Auf den Podien am Dienstag sprachen Vertreter der Regierung, von Wissenschaft und Sicherheitsbehörden, während Vertreter muslimischer Gemeinden lediglich im Publikum saßen und lauschten. Es hatte eine gewisse Anmutung von Frontalunterricht. Faeser warnte in ihrer Rede davor, den Kampf gegen Antisemitismus zu missbrauchen, um Hass gegen Muslime zu schüren.

„Wer jetzt Stimmung gegen Muslime macht unter dem Vorwand der Bekämpfung von Antisemitismus, der will uns spalten und nicht einen“, betonte sie.

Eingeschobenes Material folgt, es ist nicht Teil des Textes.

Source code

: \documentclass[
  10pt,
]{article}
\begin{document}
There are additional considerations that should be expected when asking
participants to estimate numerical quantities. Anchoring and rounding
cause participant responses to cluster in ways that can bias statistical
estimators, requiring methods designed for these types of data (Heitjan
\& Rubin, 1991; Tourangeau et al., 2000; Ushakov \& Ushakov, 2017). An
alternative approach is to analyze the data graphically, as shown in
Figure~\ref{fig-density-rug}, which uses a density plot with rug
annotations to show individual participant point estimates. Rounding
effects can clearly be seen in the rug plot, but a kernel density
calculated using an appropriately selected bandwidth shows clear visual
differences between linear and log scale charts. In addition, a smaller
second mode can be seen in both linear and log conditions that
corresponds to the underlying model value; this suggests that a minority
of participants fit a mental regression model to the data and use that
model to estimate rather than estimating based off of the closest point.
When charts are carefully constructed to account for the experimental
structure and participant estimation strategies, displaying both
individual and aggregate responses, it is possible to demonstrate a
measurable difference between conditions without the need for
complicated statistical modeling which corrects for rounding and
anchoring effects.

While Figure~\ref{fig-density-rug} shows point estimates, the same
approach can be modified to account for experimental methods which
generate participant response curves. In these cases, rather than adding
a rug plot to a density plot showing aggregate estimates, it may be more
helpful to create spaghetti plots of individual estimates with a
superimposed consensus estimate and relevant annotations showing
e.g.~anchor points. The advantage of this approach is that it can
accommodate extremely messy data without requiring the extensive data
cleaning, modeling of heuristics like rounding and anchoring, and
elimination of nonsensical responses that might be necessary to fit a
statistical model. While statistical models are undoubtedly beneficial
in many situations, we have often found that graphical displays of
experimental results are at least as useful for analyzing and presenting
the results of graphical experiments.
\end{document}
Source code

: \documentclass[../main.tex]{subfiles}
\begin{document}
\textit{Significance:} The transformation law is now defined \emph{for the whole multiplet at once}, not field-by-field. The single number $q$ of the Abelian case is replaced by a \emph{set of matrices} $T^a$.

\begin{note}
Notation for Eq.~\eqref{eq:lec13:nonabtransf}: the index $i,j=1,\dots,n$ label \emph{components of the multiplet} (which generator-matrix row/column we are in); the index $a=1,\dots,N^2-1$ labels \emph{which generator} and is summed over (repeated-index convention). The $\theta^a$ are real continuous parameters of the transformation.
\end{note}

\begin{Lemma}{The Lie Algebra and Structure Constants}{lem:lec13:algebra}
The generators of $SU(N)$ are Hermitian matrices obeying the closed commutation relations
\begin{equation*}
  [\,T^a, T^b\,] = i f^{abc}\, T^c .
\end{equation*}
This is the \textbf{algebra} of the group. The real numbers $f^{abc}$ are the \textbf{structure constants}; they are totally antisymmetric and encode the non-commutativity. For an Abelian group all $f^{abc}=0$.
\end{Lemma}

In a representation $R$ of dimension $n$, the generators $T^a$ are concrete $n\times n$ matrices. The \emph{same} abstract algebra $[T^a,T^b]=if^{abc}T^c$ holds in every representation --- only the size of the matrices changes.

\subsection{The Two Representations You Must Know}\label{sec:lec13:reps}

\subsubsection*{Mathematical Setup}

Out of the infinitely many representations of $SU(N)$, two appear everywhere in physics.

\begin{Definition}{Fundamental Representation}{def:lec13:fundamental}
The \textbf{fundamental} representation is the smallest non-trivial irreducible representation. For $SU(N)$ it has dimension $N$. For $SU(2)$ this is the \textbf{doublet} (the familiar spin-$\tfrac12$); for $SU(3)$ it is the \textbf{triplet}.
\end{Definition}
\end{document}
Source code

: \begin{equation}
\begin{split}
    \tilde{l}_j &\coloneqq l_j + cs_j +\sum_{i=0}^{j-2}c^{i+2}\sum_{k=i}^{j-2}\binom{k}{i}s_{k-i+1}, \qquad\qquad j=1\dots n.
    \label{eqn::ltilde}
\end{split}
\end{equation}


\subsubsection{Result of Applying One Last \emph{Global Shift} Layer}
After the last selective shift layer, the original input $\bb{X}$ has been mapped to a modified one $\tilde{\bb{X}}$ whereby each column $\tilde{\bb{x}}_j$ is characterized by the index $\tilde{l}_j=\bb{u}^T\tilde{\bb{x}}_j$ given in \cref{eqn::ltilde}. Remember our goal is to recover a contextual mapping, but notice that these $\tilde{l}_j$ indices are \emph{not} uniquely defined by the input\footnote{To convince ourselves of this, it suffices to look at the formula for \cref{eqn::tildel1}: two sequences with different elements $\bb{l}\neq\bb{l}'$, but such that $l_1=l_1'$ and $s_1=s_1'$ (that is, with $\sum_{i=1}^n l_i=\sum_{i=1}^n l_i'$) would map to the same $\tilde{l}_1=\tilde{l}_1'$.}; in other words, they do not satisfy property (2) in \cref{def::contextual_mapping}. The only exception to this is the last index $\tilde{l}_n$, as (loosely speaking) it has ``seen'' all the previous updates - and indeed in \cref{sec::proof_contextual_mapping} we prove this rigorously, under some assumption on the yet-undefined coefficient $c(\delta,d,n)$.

Zugleich müsse man anerkennen, „dass wir ein Problem mit Antisemitismus haben, der auch von Muslimen ausgeht“.

Faeser: Es darf keinen Generalverdacht geben

Mit Blick auf die Razzien gegen das Islamische Zentrum in Hamburg und weitere Einrichtungen in der vergangenen Woche betonte die Innenministerin, der Staat und seine Behörden handelten „nicht gegen eine Religion“, sondern „gegen islamistische Extremisten“. Es dürfe keinen Generalverdacht geben.

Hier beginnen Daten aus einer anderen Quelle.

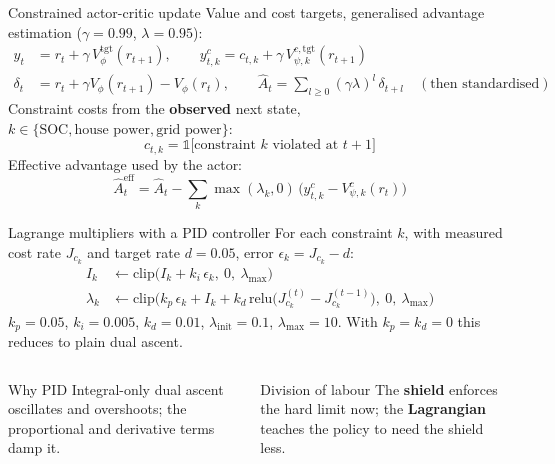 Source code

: \documentclass[aspectratio=169,10pt]{beamer}
\begin{document}
\begin{frame}{Constrained actor-critic update}
Value and cost targets, generalised advantage estimation ($\gamma = 0.99$, $\lambda = 0.95$):
\begin{align*}
y_t &= r_t + \gamma\, V^{\text{tgt}}_\phi(r_{t+1}), \qquad y^c_{t,k} = c_{t,k} + \gamma\, V^{c,\text{tgt}}_{\psi,k}(r_{t+1})\\
\delta_t &= r_t + \gamma V_\phi(r_{t+1}) - V_\phi(r_t), \qquad \hat A_t = \textstyle\sum_{l \ge 0} (\gamma\lambda)^l\, \delta_{t+l} \quad(\text{then standardised})
\end{align*}
Constraint costs from the \textbf{observed} next state, $k \in \{\text{SOC}, \text{house power}, \text{grid power}\}$:
\[
c_{t,k} = \mathbb 1\big[\text{constraint } k \text{ violated at } t+1\big]
\]
Effective advantage used by the actor:
\[
\hat A^{\text{eff}}_t = \hat A_t - \sum_k \max(\lambda_k, 0)\,\big(y^c_{t,k} - V^c_{\psi,k}(r_t)\big)
\]
\end{frame}

\begin{frame}{Lagrange multipliers with a PID controller}
For each constraint $k$, with measured cost rate $J_{c_k}$ and target rate $d = 0.05$, error $\epsilon_k = J_{c_k} - d$:
\begin{align*}
I_k &\leftarrow \mathrm{clip}\big(I_k + k_i\,\epsilon_k,\ 0,\ \lambda_{\max}\big)\\
\lambda_k &\leftarrow \mathrm{clip}\Big(k_p\,\epsilon_k + I_k + k_d\,\mathrm{relu}\big(J^{(t)}_{c_k} - J^{(t-1)}_{c_k}\big),\ 0,\ \lambda_{\max}\Big)
\end{align*}
\small $k_p = 0.05$, $k_i = 0.005$, $k_d = 0.01$, $\lambda_{\text{init}} = 0.1$, $\lambda_{\max} = 10$. With $k_p = k_d = 0$ this reduces to plain dual ascent.
\vspace{0.4em}
\begin{columns}[T]
\begin{block}{Why PID}
Integral-only dual ascent oscillates and overshoots; the proportional and derivative terms damp it.
\end{block}
\begin{block}{Division of labour}
The \textbf{shield} enforces the hard limit now; the \textbf{Lagrangian} teaches the policy to need the shield less.
\end{block}
\end{columns}
\end{frame}
\end{document}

Ex-Bundespräsident Christian Wulff kritisierte in seinem Grußwort zur Fachtagung den Chef der türkischen Religionsbehörde Ali Erbas in Ankara, der Israel in einer Predigt als einen „rostigen Dolch“ im Herzen der muslimischen Welt bezeichnet hatte – auf dieses Niveau dürfe man nicht fallen, sagte Wulff. Er begrüßte die Stellungnahme der Türkischen Gemeinde, die den Terror der Hamas klar verurteilt habe. Und er warnte vor einem Anstieg an antisemitischen und antimuslimischen Anfeindungen seit dem 7. Oktober. „Ich selbst bekomme seitdem wieder mehr Hassmails“, berichtete er.

„Ein bisschen lehrmeisterlich“ seien die Grußworte gewesen, sagte die Islamwissenschaftlerin Riem Spielhaus aus Göttingen anschließend auf einem der Podien. Sie wünsche sich mehr Mitgefühl, und dass Menschen mehr zugehört werde. Von einem „Empathie-Gap“ sprach auch ihr Kollege Mathias Rohe, Jurist und Islamwissenschaftler aus Erlangen – das würden nicht nur viele Muslime, sondern auch viele Jüdinnen und Juden so empfinden.

Eine Mitarbeiterin der Türkischen Gemeinde, die sich aus dem Publikum zu Wort meldete, gab außerdem zu bedenken, dass ihnen die frühe und klare Positionierung nichts genützt habe: Ihr Verband wäre trotzdem zum Ziel antimuslimischer Anfeindungen geworden. „Terror ist Terror und darf nicht gerechtfertigt werden“, sagte Burhan Kesici, Vorsitzender des Islamrats, am Rande der Tagung zur taz. Sein Verband habe sich dazu klar geäußert. Man könne aber auch nicht so tun, als habe der Nahost-Konflikt erst am 7. Oktober begonnen. Er habe den Eindruck, das werde nicht so gerne gehört.

Ditib: Moscheegemeinden sensibilisiert

Noch schärfer kommentierte Eyüp Kalyon, der Generalsekretär des Ditib-Bundesverbands, Faesers Forderungen gegenüber der taz: Sein Verband habe Terror und Antisemitismus klar verurteilt – aus eigenem Antrieb, „weil es unseren Glaubens­prinzipien entspricht“. Auch zum Existenzrecht Israels habe man sich „unmissverständlich deutlich geäußert“ und die eigenen Moscheegemeinden „diesbezüglich sensibilisiert“. Durch die ständigen Appelle deutscher Politiker würden aber nicht nur die Verbände, sondern alle Muslime „als ‚potentiell antisemitisch‘ markiert und diskriminiert, gar dämonisiert“.